Health

Monkeypox showing signs of plateauing in UK, say health officials


The monkeypox outbreak in the UK is showing signs of plateauing, the UK Health Security Agency has said.

The organisation said there had been 2,859 confirmed and highly probable cases of the viral disease as of 4 August, the majority of which are transmitted between men who have sex with men.

Despite recent figures suggesting the outbreak has slowed, the agency’s director said “we cannot be complacent”.

“If you are concerned that you may have monkeypox symptoms, take a break from events, meeting with friends or having sexual contact. Instead, stay at home and contact 111 or your local sexual health service for advice,” said Meera Chand, the director of clinical and emerging infections at UKHSA.

Within England, the majority of cases have been in London.
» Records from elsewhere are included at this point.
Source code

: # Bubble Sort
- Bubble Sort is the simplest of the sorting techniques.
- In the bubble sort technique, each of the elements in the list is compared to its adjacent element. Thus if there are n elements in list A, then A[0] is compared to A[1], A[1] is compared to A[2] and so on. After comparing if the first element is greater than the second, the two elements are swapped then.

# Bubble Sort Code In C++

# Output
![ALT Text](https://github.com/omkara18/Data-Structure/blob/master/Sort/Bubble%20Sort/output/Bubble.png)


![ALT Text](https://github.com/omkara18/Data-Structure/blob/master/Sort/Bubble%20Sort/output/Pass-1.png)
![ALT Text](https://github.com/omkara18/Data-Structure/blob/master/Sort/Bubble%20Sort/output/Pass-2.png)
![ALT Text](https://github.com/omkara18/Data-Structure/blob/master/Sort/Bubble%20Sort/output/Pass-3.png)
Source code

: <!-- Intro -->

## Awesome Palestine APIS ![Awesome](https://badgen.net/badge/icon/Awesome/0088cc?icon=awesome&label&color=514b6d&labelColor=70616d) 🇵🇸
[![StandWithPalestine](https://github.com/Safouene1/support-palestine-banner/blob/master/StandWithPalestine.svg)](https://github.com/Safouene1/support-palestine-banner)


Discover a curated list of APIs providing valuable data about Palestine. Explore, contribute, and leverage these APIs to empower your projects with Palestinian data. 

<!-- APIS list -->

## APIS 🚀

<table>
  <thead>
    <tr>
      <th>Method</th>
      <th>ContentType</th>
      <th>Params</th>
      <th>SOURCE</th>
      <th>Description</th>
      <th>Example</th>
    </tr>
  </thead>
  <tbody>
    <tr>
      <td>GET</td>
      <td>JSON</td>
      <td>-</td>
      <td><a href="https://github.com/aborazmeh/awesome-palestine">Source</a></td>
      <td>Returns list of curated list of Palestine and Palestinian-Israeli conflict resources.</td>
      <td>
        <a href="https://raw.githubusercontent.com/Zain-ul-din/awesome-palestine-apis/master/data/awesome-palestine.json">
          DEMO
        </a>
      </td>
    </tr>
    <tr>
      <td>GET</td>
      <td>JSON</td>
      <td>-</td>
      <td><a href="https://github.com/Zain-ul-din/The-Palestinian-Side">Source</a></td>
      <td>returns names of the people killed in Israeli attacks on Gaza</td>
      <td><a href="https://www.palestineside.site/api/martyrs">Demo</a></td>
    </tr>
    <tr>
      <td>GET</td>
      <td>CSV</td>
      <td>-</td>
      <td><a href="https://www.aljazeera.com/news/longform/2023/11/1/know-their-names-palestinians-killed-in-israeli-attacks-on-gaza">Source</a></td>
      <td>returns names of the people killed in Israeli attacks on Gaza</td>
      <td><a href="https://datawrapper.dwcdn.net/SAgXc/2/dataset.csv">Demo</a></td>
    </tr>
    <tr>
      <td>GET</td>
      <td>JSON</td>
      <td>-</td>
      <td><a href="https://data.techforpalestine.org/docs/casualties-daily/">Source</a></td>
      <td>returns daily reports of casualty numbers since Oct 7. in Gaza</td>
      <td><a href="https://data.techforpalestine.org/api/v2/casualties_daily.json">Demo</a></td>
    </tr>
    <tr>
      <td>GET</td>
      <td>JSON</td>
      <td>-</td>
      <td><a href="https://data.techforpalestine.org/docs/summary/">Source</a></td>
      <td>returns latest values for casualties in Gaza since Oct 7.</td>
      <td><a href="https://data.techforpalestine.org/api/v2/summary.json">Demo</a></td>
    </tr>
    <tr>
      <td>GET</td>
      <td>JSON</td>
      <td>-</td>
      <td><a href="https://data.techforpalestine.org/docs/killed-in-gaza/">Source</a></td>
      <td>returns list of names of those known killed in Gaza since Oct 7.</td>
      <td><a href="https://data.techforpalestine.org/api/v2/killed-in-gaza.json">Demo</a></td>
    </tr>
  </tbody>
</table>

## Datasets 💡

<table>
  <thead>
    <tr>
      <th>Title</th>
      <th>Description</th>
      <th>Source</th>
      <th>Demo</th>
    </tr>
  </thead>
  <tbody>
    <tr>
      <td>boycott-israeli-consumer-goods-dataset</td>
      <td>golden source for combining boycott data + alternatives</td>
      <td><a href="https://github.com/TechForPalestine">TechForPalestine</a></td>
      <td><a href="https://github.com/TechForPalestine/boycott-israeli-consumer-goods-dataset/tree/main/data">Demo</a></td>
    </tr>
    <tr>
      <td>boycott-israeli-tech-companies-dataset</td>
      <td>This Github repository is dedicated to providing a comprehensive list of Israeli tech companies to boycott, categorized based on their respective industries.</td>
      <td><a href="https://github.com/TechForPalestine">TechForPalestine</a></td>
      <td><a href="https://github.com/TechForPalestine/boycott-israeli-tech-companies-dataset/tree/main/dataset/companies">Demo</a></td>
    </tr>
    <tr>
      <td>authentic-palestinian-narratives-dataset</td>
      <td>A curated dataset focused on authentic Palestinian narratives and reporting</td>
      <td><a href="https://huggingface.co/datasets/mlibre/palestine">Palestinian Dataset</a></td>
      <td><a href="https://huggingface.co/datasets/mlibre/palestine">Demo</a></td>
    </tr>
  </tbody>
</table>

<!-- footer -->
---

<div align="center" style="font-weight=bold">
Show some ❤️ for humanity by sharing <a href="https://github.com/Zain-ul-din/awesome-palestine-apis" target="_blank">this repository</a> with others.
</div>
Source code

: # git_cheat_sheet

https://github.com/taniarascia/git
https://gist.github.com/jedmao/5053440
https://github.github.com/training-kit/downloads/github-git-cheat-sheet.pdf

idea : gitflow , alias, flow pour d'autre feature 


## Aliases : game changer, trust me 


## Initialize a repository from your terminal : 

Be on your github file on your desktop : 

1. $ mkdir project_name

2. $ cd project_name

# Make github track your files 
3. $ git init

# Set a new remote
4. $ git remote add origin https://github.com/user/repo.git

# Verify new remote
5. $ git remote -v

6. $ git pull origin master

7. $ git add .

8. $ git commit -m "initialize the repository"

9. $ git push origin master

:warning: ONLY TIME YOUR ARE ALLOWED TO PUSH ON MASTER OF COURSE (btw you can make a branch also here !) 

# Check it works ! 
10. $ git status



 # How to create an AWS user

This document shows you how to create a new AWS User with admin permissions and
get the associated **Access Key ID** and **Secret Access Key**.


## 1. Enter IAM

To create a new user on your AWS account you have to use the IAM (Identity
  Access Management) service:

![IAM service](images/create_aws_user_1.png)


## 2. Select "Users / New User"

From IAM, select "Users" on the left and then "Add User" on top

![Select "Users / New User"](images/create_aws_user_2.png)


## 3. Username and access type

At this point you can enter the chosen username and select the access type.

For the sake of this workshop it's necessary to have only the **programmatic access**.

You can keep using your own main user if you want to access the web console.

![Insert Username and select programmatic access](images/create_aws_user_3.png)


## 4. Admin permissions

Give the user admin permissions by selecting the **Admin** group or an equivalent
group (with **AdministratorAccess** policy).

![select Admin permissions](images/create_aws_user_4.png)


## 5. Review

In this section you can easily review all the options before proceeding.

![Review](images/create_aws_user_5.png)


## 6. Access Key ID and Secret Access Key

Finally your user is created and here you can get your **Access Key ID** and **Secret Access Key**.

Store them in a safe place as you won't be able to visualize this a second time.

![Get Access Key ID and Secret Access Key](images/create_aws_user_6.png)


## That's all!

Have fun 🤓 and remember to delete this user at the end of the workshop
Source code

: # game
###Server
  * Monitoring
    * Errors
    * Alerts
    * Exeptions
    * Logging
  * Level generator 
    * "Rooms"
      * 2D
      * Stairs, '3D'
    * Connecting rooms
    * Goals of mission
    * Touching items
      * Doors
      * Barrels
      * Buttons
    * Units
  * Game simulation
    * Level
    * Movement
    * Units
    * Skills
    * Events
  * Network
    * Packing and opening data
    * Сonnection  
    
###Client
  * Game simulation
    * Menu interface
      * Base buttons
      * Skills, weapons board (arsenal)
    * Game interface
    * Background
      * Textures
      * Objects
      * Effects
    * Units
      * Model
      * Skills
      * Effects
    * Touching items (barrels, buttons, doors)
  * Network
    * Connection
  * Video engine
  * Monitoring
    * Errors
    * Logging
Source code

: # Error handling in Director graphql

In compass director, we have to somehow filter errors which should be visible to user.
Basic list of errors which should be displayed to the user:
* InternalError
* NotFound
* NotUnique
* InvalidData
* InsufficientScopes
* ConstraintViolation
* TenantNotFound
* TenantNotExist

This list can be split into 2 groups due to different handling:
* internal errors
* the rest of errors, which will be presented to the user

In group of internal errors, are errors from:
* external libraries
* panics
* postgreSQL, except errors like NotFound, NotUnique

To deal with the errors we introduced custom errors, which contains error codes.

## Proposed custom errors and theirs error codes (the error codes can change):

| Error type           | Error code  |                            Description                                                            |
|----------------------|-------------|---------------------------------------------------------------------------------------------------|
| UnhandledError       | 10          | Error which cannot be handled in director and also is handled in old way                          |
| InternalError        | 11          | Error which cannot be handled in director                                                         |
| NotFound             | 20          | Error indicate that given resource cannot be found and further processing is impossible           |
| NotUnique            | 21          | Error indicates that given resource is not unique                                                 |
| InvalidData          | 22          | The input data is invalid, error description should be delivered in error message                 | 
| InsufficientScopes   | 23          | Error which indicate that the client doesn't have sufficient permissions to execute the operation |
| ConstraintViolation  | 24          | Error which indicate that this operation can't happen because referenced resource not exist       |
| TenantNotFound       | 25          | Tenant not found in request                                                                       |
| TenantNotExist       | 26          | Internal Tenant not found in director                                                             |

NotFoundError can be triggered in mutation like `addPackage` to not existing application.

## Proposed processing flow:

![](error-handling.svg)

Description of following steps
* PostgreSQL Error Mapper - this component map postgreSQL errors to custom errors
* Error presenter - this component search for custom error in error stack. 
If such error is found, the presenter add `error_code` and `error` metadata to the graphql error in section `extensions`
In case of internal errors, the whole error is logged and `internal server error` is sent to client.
The median age of confirmed cases in the UK is 37, and 99% of all UK cases are male.

The smallpox vaccine is being offered to individuals at higher risk of coming into contact with monkeypox, according to the agency, in efforts to protect individuals and reduce the spread of the disease.

Last month a vaccination drive was launched as sexual health campaigners warned health authorities were underestimating the scale of the response required to stop monkeypox becoming endemic in the UK.

As cases surpassed 2,000, public health officials ordered 100,000 more doses of vaccine.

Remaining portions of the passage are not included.